Search a sorted list with interspersed empty slots

© Parineeth M R

Question 42. Consider the sorted array of strings A= {“”, “apple”, “”, “”, “ball”, “cat”, “”, “dog”, “”, “”, “”, “egg”, “”}. The array has empty strings interspersed in it. How will you efficiently search for strings in such an array?


We can use binary search to search the array of sorted strings. However since the array has empty strings in it, suppose we hit an empty string during binary search, we won’t know how to continue the search. To solve this problem we slightly modify the binary search and use the following strategy:

1. Binary search will occur between indexes low and high. If A[high] is an empty string, then we go on decrementing high till A[high] is a non-empty string. (Suppose we don’t find a non-empty string and we reach A[low], then all elements between low and high are empty strings. So we simply return indicating the search string was not found.)

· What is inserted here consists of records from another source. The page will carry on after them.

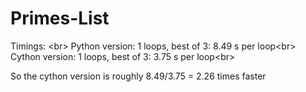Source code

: Primes-List
===========

Timings: <br\>
Python version: 1 loops, best of 3: 8.49 s per loop<br\>
Cython version: 1 loops, best of 3: 3.75 s per loop<br\>

So the cython version is roughly 8.49/3.75 = 2.26 times faster
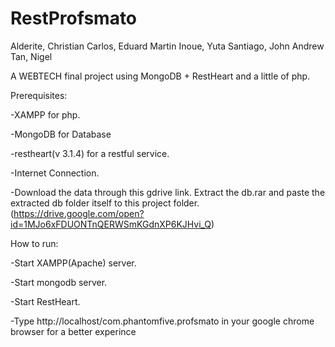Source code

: # RestProfsmato
Alderite, Christian
Carlos, Eduard Martin
Inoue, Yuta
Santiago, John Andrew
Tan, Nigel


A WEBTECH final project using MongoDB + RestHeart and a little of php.


Prerequisites:


-XAMPP for php.


-MongoDB for Database


-restheart(v 3.1.4) for a restful service.


-Internet Connection.


-Download the data through this gdrive link. Extract the db.rar and paste the extracted db folder itself to this project folder. (https://drive.google.com/open?id=1MJo6xFDUONTnQERWSmKGdnXP6KJHvi_Q)


How to run:


-Start XAMPP(Apache) server.


-Start mongodb server.


-Start RestHeart.


-Type http://localhost/com.phantomfive.profsmato in your google chrome browser for a better experince

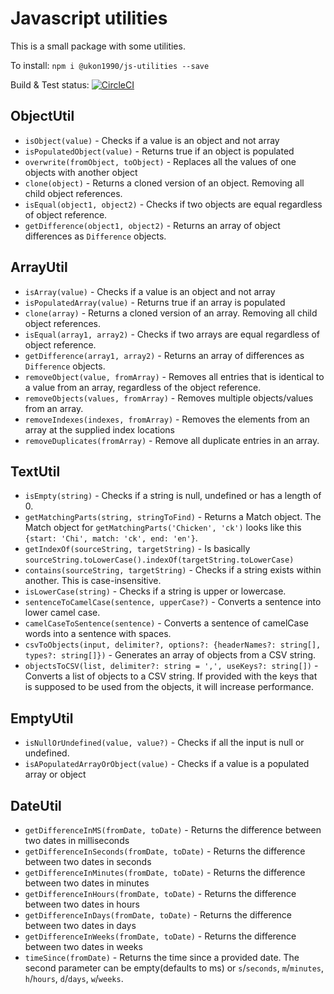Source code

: # Javascript utilities
This is a small package with some utilities.

To install: `npm i @ukon1990/js-utilities --save`

Build & Test status: [![CircleCI](https://circleci.com/gh/ukon1990/js-utilities/tree/master.svg?style=svg)](https://circleci.com/gh/ukon1990/js-utilities/tree/master)

## ObjectUtil
* `isObject(value)` - Checks if a value is an object and not array
* `isPopulatedObject(value)` - Returns true if an object is populated
* `overwrite(fromObject, toObject)` - Replaces all the values of one objects with another object
* `clone(object)` - Returns a cloned version of an object. Removing all child object references.
* `isEqual(object1, object2)` - Checks if two objects are equal regardless of object reference.
* `getDifference(object1, object2)` - Returns an array of object differences as `Difference` objects.

## ArrayUtil
* `isArray(value)` - Checks if a value is an object and not array
* `isPopulatedArray(value)` - Returns true if an array is populated
* `clone(array)` - Returns a cloned version of an array. Removing all child object references.
* `isEqual(array1, array2)` - Checks if two arrays are equal regardless of object reference.
* `getDifference(array1, array2)` - Returns an array of differences as `Difference` objects.
* `removeObject(value, fromArray)` - Removes all entries that is identical to a value from an array, regardless of the object reference.
* `removeObjects(values, fromArray)` - Removes multiple objects/values from an array.
* `removeIndexes(indexes, fromArray)` - Removes the elements from an array at the supplied index locations
* `removeDuplicates(fromArray)` - Remove all duplicate entries in an array.

## TextUtil
* `isEmpty(string)` - Checks if a string is null, undefined or has a length of 0.
* `getMatchingParts(string, stringToFind)` - 
    Returns a Match object. The Match object for `getMatchingParts('Chicken', 'ck')` 
    looks like this `{start: 'Chi', match: 'ck', end: 'en'}`.
* `getIndexOf(sourceString, targetString)` - Is basically `sourceString.toLowerCase().indexOf(targetString.toLowerCase)`
* `contains(sourceString, targetString)` - Checks if a string exists within another. This is case-insensitive.
* `isLowerCase(string)` - Checks if a string is upper or lowercase.
* `sentenceToCamelCase(sentence, upperCase?)` - Converts a sentence into lower camel case.
* `camelCaseToSentence(sentence)` - Converts a sentence of camelCase words into a sentence with spaces.
* `csvToObjects(input, delimiter?, options?: {headerNames?: string[], types?: string[]})` - 
    Generates an array of objects from a CSV string.
* `objectsToCSV(list, delimiter?: string = ',', useKeys?: string[])` - Converts a list of objects to a CSV string. If provided with the 
keys that is supposed to be used from the objects, it will increase performance.

## EmptyUtil
* `isNullOrUndefined(value, value?)` - Checks if all the input is null or undefined.
* `isAPopulatedArrayOrObject(value)` - Checks if a value is a populated array or object

## DateUtil
* `getDifferenceInMS(fromDate, toDate)` - Returns the difference between two dates in milliseconds
* `getDifferenceInSeconds(fromDate, toDate)` - Returns the difference between two dates in seconds
* `getDifferenceInMinutes(fromDate, toDate)` - Returns the difference between two dates in minutes
* `getDifferenceInHours(fromDate, toDate)` - Returns the difference between two dates in hours
* `getDifferenceInDays(fromDate, toDate)` - Returns the difference between two dates in days
* `getDifferenceInWeeks(fromDate, toDate)` - Returns the difference between two dates in weeks
* `timeSince(fromDate)` - Returns the time since a provided date. The second parameter can be empty(defaults to ms) or `s`/`seconds`, `m`/`minutes`, `h`/`hours`, `d`/`days`, `w`/`weeks`.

2. We then find the mid element between low and high. If A[mid] is a non-empty string, then we proceed with the usual binary search. If A[mid] however is an empty string, then we go on incrementing mid till A[mid] is a non-empty string. Since A[high] already has a non-empty string, we will surely find a non-empty string when we keep incrementing mid.

C/C++


/*
strings: sorted array of strings in which some of the strings can be empty ("")
num_strings: number of strings present (including empty strings)
x: string to be searched
Returns: index of x in the array strings if found, -1 otherwise
*/
int search(char *strings[], int num_strings, char *x)
{
	int mid, result;
	int low = 0;
	int high = num_strings - 1;
	
	while (low <= high) {
		/*If we hit an empty string at position high, then keep decreasing
		high till we get a non-empty string*/
		while (low <= high && strcmp(strings[high], "") == 0) {
			--high;
		}

		/*If we have only empty strings between low and high, then return
		not found*/
		if (low > high)
			return -1;
		mid = (low + high) / 2;

		/*If we get an empty element at mid, then keep incrementing mid. 
		We are guaranteed to find a non-empty string since strings[high]
		is non-empty*/
		while (strcmp(strings[mid], "") == 0)
			mid = mid + 1; 

		/*Compare the mid element with the element being searched*/
		result = strcmp(strings[mid], x);

		if (result == 0) {
			return mid;
		} else if (result < 0) {
			low = mid + 1;
		} else {
			high = mid - 1;
		}
	}
	return -1;
}



Java


/*
strings: sorted array of strings in which some of the strings can be empty ("")
x: string to be searched
Returns: index of x in the array strings if found, -1 otherwise
*/
public static int search(String[] strings, String x) {
	int low = 0;
	int high = strings.length - 1;

	while (low <= high) {
		/*If we hit an empty string at position high, then keep 
		decreasing high till we get a non-empty string*/
		while (low <= high && strings[high] == "") 
			--high;

		/*If we have only empty strings between low and high, then return
		 not found*/
		if (low > high)
			return -1;

		int mid = (low + high) / 2;
 
		/*If we get an empty element at mid, then keep incrementing mid. 
		We are guaranteed to find a non-empty string since strings[high]
		is non-empty*/ 
		while (strings[mid] == "")
			mid = mid + 1; 

		/*Compare the mid element with the element being searched*/
		int result = strings[mid].compareTo(x);

		if (result == 0) {
			return mid;
		} else if (result < 0) {
			low = mid + 1;
		} else {
			high = mid - 1;
		}
	}
	return -1;
}



Python


#strings: sorted list of strings in which some of the strings can be empty ('')
#x: string to be searched
#Returns: index of x in the strings list if found, -1 otherwise
def search(strings, x) :
	low = 0
	high = len(strings) - 1

	while (low <= high) :
		#If we hit an empty string at position high, then keep decreasing
		#high until we get a non-empty string
		while (low <= high and strings[high] == '') :
			high = high - 1
		
		#If we have only empty strings between low and high, then return
		#not found
		if (low > high):
			return -1

		mid = (low + high) // 2

		#If we get an empty element at mid, then keep incrementing mid.
		#We are guaranteed to find a non-empty string since strings[high]
		#is non-empty
		while (strings[mid] == ''):
			mid += 1

		#Compare the mid element with the element being searched
		if (strings[mid] == x) :
			return mid
		elif (strings[mid] < x) :
			low = mid + 1
		else :
			high = mid - 1
		
	return -1